TRY IT - Below are the records; give again exactly the lines from the one containing "model, each received" through the one containing "После этого, воспользовавшись", leaving out pictures.

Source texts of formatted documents

------------------------------------------------------------------------

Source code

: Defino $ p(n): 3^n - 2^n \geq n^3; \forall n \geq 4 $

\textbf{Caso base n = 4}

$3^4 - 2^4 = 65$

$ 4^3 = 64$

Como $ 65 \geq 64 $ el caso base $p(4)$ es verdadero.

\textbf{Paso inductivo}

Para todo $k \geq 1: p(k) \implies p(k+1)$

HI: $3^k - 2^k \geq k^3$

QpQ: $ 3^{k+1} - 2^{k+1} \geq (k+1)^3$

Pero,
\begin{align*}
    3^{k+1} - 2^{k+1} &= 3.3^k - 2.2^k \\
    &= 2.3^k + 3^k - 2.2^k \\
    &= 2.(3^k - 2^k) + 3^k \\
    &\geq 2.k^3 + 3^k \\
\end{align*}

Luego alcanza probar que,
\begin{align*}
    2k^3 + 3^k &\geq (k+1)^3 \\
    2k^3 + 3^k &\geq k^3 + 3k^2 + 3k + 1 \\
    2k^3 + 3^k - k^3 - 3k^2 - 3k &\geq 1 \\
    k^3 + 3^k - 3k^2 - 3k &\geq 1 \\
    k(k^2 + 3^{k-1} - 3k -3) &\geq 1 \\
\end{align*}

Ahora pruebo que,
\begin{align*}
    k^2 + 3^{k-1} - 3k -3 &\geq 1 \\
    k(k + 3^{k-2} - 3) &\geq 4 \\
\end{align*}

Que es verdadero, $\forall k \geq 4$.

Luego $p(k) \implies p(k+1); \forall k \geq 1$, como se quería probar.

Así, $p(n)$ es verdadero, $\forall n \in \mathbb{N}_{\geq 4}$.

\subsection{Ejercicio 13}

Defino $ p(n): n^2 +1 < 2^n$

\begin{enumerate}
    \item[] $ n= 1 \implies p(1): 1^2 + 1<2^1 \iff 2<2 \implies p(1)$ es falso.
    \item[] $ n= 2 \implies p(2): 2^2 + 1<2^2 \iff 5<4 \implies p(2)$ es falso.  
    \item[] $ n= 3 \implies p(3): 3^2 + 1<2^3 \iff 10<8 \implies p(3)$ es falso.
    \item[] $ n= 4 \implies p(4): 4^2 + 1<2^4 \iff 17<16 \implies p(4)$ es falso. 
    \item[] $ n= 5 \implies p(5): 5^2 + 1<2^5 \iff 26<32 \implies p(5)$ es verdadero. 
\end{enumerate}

------------------------------------------------------------------------

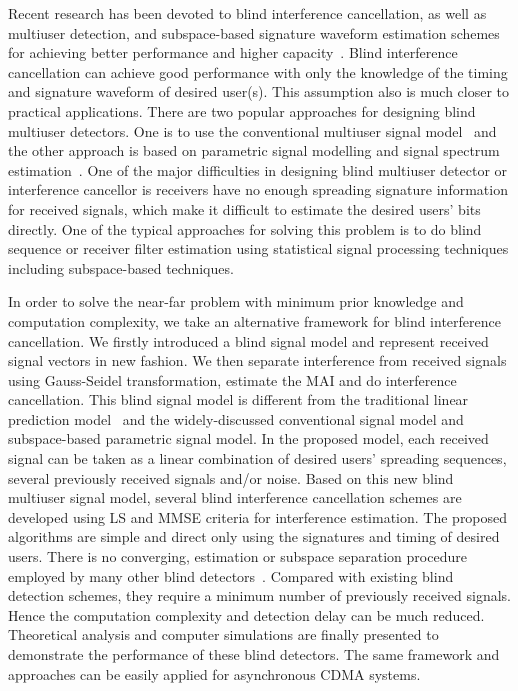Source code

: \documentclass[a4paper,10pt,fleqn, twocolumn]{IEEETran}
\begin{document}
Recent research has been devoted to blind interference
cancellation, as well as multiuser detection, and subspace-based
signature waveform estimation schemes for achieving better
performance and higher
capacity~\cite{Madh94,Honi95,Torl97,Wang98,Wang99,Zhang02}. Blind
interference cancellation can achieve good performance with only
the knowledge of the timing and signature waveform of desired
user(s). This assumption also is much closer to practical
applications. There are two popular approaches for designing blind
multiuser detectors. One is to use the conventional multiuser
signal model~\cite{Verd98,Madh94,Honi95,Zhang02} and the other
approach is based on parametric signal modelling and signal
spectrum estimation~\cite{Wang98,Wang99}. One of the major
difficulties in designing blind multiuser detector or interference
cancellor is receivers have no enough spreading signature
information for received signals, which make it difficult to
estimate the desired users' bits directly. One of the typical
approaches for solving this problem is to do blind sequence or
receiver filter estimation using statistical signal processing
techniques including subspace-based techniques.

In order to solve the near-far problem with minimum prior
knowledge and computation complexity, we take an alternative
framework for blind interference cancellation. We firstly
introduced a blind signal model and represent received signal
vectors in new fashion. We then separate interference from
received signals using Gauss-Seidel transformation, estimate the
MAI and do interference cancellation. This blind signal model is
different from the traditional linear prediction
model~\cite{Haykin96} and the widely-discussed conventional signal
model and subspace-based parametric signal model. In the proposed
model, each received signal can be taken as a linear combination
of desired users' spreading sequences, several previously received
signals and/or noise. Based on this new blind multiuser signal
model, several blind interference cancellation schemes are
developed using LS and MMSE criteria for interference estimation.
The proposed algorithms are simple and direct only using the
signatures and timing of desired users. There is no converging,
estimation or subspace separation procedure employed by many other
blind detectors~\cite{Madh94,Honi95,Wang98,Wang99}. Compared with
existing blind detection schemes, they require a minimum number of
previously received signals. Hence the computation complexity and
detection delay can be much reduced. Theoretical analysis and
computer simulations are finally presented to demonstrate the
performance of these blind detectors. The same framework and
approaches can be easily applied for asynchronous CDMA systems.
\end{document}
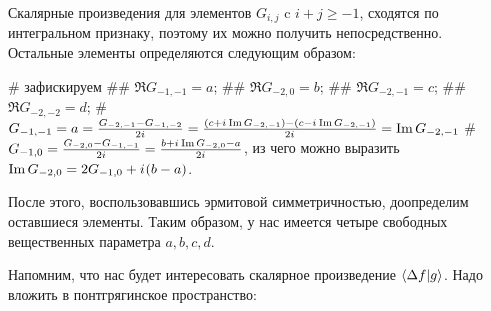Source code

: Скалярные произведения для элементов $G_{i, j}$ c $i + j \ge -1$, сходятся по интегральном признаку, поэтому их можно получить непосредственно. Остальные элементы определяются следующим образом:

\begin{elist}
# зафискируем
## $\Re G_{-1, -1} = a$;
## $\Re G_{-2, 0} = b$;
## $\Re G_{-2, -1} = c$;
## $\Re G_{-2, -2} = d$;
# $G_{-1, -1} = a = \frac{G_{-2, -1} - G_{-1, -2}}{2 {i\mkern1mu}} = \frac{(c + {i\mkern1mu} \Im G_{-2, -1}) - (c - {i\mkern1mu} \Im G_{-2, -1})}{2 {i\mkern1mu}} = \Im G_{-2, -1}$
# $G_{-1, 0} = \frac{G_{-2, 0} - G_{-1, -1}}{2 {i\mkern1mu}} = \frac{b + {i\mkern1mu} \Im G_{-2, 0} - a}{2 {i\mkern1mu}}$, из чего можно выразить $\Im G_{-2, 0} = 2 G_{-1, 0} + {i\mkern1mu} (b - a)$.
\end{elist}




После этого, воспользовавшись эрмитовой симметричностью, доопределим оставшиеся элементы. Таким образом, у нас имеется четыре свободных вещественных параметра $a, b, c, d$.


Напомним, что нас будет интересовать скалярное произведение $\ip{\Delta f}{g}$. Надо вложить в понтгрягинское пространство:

------------------------------------------------------------------------

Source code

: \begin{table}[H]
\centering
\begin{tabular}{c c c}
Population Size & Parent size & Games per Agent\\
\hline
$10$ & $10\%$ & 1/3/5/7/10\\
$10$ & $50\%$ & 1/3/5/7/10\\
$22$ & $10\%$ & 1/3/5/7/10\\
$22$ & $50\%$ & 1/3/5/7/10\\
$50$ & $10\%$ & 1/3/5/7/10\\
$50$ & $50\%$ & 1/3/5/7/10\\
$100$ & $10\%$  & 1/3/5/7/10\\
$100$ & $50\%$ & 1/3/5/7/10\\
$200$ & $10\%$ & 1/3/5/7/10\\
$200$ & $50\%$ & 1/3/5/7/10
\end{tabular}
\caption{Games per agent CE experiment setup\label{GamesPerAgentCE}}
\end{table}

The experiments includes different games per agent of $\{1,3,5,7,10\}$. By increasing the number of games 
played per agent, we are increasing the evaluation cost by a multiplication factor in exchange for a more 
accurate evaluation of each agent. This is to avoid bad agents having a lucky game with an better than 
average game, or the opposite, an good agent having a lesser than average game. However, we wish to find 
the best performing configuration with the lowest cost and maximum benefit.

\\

------------------------------------------------------------------------

ANSWER FOR THE TASK -
model, each received signal can be taken as a linear combination
of desired users' spreading sequences, several previously received
signals and/or noise. Based on this new blind multiuser signal
model, several blind interference cancellation schemes are
developed using LS and MMSE criteria for interference estimation.
The proposed algorithms are simple and direct only using the
signatures and timing of desired users. There is no converging,
estimation or subspace separation procedure employed by many other
blind detectors~\cite{Madh94,Honi95,Wang98,Wang99}. Compared with
existing blind detection schemes, they require a minimum number of
previously received signals. Hence the computation complexity and
detection delay can be much reduced. Theoretical analysis and
computer simulations are finally presented to demonstrate the
performance of these blind detectors. The same framework and
approaches can be easily applied for asynchronous CDMA systems.
\end{document}
Source code

: Скалярные произведения для элементов $G_{i, j}$ c $i + j \ge -1$, сходятся по интегральном признаку, поэтому их можно получить непосредственно. Остальные элементы определяются следующим образом:

\begin{elist}
# зафискируем
## $\Re G_{-1, -1} = a$;
## $\Re G_{-2, 0} = b$;
## $\Re G_{-2, -1} = c$;
## $\Re G_{-2, -2} = d$;
# $G_{-1, -1} = a = \frac{G_{-2, -1} - G_{-1, -2}}{2 {i\mkern1mu}} = \frac{(c + {i\mkern1mu} \Im G_{-2, -1}) - (c - {i\mkern1mu} \Im G_{-2, -1})}{2 {i\mkern1mu}} = \Im G_{-2, -1}$
# $G_{-1, 0} = \frac{G_{-2, 0} - G_{-1, -1}}{2 {i\mkern1mu}} = \frac{b + {i\mkern1mu} \Im G_{-2, 0} - a}{2 {i\mkern1mu}}$, из чего можно выразить $\Im G_{-2, 0} = 2 G_{-1, 0} + {i\mkern1mu} (b - a)$.
\end{elist}




После этого, воспользовавшись эрмитовой симметричностью, доопределим оставшиеся элементы. Таким образом, у нас имеется четыре свободных вещественных параметра $a, b, c, d$.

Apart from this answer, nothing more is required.